The ground-signal-ground (GSG) configured electrodes must be designed such that the device maintains a 50 $\Omega$ impedance at high frequencies with minimal RF absorption or conduction loss to minimize reflections in the feed network. The width of the electrode gap (W$_\mathrm {GAP}$) in the interaction region must be kept as small as possible to maximize RF and optical field overlap, and maintain low-voltage operation [14]. However, too small, or a misaligned gap will contribute to increased absorption loss due to the optical mode interacting with the electrode. In Fig. 3(b), the optical absorption loss is plotted as the electrode gap is swept from 3 to 10 $\mu$m using Lumerical MODE simulation software.

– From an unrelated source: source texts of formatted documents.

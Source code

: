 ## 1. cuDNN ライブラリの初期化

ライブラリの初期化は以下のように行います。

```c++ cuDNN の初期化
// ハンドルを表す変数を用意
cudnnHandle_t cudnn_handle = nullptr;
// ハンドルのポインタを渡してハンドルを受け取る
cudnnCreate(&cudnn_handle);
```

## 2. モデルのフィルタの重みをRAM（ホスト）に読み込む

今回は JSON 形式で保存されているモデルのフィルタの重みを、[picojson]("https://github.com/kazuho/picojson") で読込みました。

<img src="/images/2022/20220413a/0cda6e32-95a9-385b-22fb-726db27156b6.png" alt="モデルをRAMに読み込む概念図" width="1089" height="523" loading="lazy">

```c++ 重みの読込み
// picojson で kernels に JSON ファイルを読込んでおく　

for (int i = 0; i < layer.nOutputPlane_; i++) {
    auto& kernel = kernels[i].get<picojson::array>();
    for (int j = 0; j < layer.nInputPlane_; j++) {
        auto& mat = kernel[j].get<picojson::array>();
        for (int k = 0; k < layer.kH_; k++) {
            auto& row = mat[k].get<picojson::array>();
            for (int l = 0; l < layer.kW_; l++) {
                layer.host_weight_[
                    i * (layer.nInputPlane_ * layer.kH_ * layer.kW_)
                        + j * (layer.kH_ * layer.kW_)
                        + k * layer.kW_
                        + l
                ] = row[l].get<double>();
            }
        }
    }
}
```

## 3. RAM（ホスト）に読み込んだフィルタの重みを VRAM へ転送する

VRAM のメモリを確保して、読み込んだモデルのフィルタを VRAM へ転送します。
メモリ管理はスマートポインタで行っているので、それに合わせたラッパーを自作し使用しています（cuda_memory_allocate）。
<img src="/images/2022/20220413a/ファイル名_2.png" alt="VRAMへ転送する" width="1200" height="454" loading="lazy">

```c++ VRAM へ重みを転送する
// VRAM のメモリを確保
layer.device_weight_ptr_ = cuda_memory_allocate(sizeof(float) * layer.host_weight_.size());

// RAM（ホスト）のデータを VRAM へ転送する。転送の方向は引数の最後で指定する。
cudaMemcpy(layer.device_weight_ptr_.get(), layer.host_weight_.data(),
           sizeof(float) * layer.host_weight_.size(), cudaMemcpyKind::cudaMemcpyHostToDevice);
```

W$_\mathrm {GAP}$ is chosen to be 6.5 um which yields minimal optical absorption loss. The width of the ground electrodes (W$_\mathrm {GND}$) is set as 50 $\mu$m, and the height of the Au electrodes (T$_\mathrm {ELEC}$) is 1.8 $\mu$m to ensure compatibility with a laser writing and electroplating process. With these parameters, Ansys High Frequency Simulation Software (HFSS) is used to find the optimal electrode signal width (W$_\mathrm {SIG}$). In Fig. 4(c), the RF impedance from 0 to 67 GHz is plotted with W$_\mathrm {SIG}$ = 22.5 $\mu$m, which yields roughly 50 $\Omega$ throughout the higher frequencies. The electrode contains one interaction region before and after the folded region, each 5 mm long. For a driving voltage of 1 V between the signal and ground electrodes, a peak field of roughly 1.5 x $10^{5}$ V/m is observed. The simulated RF index ($n_\mathrm {RF}$) is plotted in Fig. 4(a), and converges to roughly 1.92 above 20 GHz. The simulated S-parameters are plotted in Fig. 4(b). The simulated impedance is plotted in Fig. 4(c).

 figure: Fig. 4.

Fig. 4. (a) Simulated RF group index of the coplanar-waveguide (CPW) GSG electrodes from 0 to 67 GHz. (b) Simulated S-parameters of the 2-port CPW GSG electrodes from 0 to 67 GHz. (c) Simulated RF impedance of the CPW GSG electrodes from 0 to 67 GHz. (d) Simulated optical metal absorption loss and simulated DC V$\pi$-L vs SiO$_\mathrm {2}$ buffer thickness under Au electrodes when W$_\mathrm {GAP}$ is 6.5 $\mu$m. (e) Cross-sectional view of the electric field concentration within the device layer structure. Dimensions are defined.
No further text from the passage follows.